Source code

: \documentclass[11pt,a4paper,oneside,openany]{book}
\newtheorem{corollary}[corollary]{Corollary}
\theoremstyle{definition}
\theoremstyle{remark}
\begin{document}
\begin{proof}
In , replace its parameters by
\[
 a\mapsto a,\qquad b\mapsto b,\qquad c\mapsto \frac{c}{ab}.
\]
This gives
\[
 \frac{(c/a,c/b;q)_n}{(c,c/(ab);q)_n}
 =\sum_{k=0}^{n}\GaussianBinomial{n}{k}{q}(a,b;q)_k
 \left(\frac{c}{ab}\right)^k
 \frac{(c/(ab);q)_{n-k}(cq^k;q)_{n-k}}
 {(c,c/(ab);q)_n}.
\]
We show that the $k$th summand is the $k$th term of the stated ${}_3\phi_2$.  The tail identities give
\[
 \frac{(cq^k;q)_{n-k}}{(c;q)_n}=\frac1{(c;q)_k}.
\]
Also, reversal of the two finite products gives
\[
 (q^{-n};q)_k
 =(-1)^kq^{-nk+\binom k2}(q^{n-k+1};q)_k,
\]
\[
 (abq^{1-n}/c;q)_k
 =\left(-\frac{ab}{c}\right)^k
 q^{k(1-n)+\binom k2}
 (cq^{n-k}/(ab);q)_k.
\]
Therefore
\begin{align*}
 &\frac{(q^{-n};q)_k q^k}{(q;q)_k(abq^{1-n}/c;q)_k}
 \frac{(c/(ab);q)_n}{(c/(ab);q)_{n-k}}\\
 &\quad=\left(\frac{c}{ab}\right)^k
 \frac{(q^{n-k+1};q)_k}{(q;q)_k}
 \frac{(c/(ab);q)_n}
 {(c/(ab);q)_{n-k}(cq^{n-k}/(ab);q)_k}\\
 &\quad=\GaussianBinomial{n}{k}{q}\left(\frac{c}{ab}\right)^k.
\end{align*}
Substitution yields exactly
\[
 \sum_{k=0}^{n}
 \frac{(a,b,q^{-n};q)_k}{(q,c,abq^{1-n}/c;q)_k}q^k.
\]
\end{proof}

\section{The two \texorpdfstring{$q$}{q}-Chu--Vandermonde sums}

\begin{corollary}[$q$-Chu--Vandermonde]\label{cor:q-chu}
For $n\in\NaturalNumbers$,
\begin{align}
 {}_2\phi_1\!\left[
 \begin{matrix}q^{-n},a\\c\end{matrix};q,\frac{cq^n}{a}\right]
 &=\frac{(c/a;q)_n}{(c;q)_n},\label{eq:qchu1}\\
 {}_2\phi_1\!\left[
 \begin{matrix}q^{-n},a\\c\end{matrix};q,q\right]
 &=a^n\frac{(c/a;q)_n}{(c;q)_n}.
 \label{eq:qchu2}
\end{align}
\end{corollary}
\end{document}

═══

- [What is needed] Please reproduce each record precisely as written.

- [Answer for the task]
Source code

: \documentclass[11pt,a4paper,oneside,openany]{book}
\newtheorem{corollary}[corollary]{Corollary}
\theoremstyle{definition}
\theoremstyle{remark}
\begin{document}
\begin{proof}
In , replace its parameters by
\[
 a\mapsto a,\qquad b\mapsto b,\qquad c\mapsto \frac{c}{ab}.
\]
This gives
\[
 \frac{(c/a,c/b;q)_n}{(c,c/(ab);q)_n}
 =\sum_{k=0}^{n}\GaussianBinomial{n}{k}{q}(a,b;q)_k
 \left(\frac{c}{ab}\right)^k
 \frac{(c/(ab);q)_{n-k}(cq^k;q)_{n-k}}
 {(c,c/(ab);q)_n}.
\]
We show that the $k$th summand is the $k$th term of the stated ${}_3\phi_2$.  The tail identities give
\[
 \frac{(cq^k;q)_{n-k}}{(c;q)_n}=\frac1{(c;q)_k}.
\]
Also, reversal of the two finite products gives
\[
 (q^{-n};q)_k
 =(-1)^kq^{-nk+\binom k2}(q^{n-k+1};q)_k,
\]
\[
 (abq^{1-n}/c;q)_k
 =\left(-\frac{ab}{c}\right)^k
 q^{k(1-n)+\binom k2}
 (cq^{n-k}/(ab);q)_k.
\]
Therefore
\begin{align*}
 &\frac{(q^{-n};q)_k q^k}{(q;q)_k(abq^{1-n}/c;q)_k}
 \frac{(c/(ab);q)_n}{(c/(ab);q)_{n-k}}\\
 &\quad=\left(\frac{c}{ab}\right)^k
 \frac{(q^{n-k+1};q)_k}{(q;q)_k}
 \frac{(c/(ab);q)_n}
 {(c/(ab);q)_{n-k}(cq^{n-k}/(ab);q)_k}\\
 &\quad=\GaussianBinomial{n}{k}{q}\left(\frac{c}{ab}\right)^k.
\end{align*}
Substitution yields exactly
\[
 \sum_{k=0}^{n}
 \frac{(a,b,q^{-n};q)_k}{(q,c,abq^{1-n}/c;q)_k}q^k.
\]
\end{proof}

\section{The two \texorpdfstring{$q$}{q}-Chu--Vandermonde sums}

\begin{corollary}[$q$-Chu--Vandermonde]\label{cor:q-chu}
For $n\in\NaturalNumbers$,
\begin{align}
 {}_2\phi_1\!\left[
 \begin{matrix}q^{-n},a\\c\end{matrix};q,\frac{cq^n}{a}\right]
 &=\frac{(c/a;q)_n}{(c;q)_n},\label{eq:qchu1}\\
 {}_2\phi_1\!\left[
 \begin{matrix}q^{-n},a\\c\end{matrix};q,q\right]
 &=a^n\frac{(c/a;q)_n}{(c;q)_n}.
 \label{eq:qchu2}
\end{align}
\end{corollary}
\end{document}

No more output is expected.